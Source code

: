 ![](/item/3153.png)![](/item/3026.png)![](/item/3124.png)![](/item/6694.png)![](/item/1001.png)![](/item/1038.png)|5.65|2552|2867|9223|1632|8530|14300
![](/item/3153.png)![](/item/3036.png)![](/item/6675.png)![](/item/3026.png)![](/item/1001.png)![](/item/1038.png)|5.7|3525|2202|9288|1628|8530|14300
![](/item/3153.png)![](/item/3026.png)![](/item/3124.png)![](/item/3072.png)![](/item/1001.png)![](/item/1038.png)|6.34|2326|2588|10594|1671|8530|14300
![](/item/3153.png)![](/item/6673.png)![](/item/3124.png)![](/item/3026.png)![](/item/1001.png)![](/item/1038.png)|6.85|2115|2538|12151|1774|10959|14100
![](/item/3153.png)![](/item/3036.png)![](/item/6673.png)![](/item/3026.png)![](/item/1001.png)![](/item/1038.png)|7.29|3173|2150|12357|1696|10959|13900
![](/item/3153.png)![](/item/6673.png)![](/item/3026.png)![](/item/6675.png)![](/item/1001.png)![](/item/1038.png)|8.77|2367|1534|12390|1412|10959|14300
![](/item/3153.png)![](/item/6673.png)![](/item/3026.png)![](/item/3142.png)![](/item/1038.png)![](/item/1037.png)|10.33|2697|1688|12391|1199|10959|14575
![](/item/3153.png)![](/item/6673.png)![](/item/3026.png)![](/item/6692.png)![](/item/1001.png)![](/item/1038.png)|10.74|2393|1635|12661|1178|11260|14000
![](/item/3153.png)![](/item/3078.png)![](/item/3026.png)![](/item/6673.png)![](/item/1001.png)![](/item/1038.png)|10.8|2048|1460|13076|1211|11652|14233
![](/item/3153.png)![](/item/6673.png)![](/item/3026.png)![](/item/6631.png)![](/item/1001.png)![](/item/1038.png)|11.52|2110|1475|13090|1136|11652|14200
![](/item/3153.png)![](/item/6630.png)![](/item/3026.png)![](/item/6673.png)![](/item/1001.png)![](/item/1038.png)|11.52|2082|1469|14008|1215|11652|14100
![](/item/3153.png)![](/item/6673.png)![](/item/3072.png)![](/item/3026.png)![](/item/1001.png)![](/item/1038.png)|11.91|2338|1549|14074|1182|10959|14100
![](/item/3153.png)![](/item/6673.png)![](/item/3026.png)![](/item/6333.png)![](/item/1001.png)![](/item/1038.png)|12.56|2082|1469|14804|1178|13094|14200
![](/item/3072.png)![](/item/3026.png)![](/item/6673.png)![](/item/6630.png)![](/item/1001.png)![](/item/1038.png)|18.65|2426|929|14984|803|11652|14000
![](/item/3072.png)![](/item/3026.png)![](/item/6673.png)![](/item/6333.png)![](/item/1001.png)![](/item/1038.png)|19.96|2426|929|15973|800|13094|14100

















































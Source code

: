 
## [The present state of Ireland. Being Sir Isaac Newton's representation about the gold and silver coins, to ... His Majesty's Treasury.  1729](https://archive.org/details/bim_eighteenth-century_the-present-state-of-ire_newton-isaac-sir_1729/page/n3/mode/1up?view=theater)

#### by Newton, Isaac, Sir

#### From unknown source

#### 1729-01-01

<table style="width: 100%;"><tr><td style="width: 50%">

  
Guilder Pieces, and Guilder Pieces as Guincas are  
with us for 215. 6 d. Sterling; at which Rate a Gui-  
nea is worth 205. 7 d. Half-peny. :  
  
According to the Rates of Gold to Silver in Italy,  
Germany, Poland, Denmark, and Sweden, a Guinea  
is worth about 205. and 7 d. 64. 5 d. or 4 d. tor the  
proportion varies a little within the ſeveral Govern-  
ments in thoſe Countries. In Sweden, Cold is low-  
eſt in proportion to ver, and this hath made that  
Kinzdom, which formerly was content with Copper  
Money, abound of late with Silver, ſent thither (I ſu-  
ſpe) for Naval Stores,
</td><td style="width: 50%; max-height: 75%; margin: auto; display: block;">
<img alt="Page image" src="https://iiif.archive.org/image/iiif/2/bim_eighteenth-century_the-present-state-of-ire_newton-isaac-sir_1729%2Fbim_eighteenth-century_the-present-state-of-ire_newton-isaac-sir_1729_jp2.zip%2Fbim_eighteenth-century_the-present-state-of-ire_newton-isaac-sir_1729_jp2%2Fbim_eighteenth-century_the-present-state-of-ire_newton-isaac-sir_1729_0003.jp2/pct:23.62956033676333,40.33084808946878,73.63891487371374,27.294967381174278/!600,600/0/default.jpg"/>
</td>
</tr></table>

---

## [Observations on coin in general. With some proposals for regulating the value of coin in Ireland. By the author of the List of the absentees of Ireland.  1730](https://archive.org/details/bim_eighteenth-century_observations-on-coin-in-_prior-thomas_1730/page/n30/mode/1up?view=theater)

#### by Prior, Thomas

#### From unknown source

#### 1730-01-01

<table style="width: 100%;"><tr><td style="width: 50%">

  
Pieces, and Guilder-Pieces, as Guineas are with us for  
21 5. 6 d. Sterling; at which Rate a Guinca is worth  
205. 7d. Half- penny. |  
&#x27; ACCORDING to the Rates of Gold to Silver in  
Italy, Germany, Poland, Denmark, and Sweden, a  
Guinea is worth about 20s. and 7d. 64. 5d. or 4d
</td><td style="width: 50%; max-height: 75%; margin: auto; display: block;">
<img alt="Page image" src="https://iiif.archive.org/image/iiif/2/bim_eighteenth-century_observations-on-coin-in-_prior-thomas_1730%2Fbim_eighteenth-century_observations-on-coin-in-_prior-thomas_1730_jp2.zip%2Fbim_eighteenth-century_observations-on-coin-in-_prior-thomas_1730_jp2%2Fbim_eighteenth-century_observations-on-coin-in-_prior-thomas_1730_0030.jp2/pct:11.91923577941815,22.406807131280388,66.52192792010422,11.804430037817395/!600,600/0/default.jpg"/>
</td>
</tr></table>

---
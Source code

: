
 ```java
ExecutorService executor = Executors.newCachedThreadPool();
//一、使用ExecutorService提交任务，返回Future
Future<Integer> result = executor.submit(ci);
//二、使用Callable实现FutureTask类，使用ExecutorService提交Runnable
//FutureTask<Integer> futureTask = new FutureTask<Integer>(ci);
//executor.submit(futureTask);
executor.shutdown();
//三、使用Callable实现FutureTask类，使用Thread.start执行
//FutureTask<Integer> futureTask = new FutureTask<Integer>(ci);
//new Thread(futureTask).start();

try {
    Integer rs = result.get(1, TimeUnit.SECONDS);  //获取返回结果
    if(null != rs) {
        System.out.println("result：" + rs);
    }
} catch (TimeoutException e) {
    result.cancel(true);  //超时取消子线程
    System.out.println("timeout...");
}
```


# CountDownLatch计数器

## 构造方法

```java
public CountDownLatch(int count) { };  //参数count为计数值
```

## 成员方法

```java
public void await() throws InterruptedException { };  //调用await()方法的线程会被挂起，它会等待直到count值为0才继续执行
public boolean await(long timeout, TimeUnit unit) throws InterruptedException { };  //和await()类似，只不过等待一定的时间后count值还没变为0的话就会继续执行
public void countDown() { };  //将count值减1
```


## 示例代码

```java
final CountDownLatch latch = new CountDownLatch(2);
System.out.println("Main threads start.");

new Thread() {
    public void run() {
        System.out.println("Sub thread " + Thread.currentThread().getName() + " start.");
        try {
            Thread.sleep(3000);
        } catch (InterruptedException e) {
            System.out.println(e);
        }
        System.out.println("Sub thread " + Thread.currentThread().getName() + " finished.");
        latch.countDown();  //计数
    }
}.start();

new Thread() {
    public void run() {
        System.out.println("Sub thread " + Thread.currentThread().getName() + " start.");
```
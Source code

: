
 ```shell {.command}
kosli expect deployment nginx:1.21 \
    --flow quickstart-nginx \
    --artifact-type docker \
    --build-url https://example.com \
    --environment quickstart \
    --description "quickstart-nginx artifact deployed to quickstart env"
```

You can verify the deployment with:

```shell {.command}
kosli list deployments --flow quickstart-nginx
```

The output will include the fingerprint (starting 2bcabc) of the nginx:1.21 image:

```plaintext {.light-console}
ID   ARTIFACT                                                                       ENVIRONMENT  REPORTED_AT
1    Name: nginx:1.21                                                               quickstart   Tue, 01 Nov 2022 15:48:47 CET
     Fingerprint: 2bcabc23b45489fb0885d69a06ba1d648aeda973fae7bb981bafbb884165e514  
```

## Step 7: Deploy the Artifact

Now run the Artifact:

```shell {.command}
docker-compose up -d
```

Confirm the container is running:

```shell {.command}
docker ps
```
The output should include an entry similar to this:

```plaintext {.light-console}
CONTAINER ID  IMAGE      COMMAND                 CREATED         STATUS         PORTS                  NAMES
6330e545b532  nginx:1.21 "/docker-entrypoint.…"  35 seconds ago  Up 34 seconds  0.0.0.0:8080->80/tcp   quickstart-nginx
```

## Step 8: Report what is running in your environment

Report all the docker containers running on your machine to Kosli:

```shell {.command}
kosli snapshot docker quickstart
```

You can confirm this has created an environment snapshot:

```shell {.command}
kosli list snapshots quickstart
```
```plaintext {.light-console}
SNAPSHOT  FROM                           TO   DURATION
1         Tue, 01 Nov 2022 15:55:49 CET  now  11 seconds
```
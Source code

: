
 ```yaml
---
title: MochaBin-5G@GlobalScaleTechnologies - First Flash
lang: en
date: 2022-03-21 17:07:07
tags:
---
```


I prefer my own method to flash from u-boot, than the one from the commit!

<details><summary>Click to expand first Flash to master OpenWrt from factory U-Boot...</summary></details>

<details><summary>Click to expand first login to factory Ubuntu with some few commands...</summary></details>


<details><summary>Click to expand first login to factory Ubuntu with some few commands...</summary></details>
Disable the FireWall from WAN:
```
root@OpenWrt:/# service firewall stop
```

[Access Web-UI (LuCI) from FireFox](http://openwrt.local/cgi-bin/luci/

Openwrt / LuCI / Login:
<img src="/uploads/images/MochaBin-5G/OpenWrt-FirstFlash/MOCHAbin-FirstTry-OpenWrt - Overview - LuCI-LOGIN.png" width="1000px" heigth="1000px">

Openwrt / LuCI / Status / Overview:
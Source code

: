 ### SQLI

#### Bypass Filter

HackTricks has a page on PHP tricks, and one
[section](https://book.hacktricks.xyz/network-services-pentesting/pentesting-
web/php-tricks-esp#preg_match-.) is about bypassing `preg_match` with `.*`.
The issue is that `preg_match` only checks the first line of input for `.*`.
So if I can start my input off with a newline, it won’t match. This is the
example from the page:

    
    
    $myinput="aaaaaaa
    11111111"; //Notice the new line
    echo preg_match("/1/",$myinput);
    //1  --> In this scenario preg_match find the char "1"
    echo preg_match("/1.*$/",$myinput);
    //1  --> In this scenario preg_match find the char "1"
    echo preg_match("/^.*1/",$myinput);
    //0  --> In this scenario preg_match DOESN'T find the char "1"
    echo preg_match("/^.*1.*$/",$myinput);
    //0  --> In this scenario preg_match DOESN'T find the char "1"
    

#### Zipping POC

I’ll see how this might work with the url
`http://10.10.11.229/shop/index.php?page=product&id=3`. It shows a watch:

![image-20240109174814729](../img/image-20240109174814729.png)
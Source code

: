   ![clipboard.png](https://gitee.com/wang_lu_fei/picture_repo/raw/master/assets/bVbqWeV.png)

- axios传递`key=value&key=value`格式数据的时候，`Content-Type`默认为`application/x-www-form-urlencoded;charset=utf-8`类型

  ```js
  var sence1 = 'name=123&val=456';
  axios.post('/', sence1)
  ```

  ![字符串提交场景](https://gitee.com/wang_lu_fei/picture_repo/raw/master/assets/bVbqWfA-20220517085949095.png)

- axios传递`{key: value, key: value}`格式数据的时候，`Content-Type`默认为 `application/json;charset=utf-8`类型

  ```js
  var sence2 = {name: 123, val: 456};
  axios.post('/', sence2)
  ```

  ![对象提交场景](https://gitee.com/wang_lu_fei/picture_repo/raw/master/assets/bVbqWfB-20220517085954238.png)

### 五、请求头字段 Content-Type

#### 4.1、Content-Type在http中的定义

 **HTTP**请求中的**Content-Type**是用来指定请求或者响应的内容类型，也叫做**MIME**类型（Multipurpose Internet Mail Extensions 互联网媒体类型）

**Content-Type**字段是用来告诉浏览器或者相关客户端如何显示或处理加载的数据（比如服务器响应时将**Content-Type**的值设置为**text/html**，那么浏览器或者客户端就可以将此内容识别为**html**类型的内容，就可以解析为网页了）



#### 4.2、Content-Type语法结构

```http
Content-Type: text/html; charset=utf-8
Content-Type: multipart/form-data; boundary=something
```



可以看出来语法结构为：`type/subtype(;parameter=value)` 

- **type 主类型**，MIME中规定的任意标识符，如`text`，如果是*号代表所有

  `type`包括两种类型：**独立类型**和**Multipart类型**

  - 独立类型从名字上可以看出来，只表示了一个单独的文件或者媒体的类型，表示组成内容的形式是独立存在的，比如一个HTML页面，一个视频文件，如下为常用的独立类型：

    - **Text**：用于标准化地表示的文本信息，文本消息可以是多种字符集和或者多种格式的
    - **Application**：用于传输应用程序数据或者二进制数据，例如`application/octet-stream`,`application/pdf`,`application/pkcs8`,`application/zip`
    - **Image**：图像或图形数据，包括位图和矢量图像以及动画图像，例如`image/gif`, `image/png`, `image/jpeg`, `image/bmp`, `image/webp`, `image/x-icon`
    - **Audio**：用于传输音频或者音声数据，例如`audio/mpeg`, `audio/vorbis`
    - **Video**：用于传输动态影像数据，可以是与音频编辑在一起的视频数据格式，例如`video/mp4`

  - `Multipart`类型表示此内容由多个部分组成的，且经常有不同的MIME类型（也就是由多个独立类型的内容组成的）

What to work on
Compute how many lines in the material contain the word "include". Only the result should be written.

Final answer
2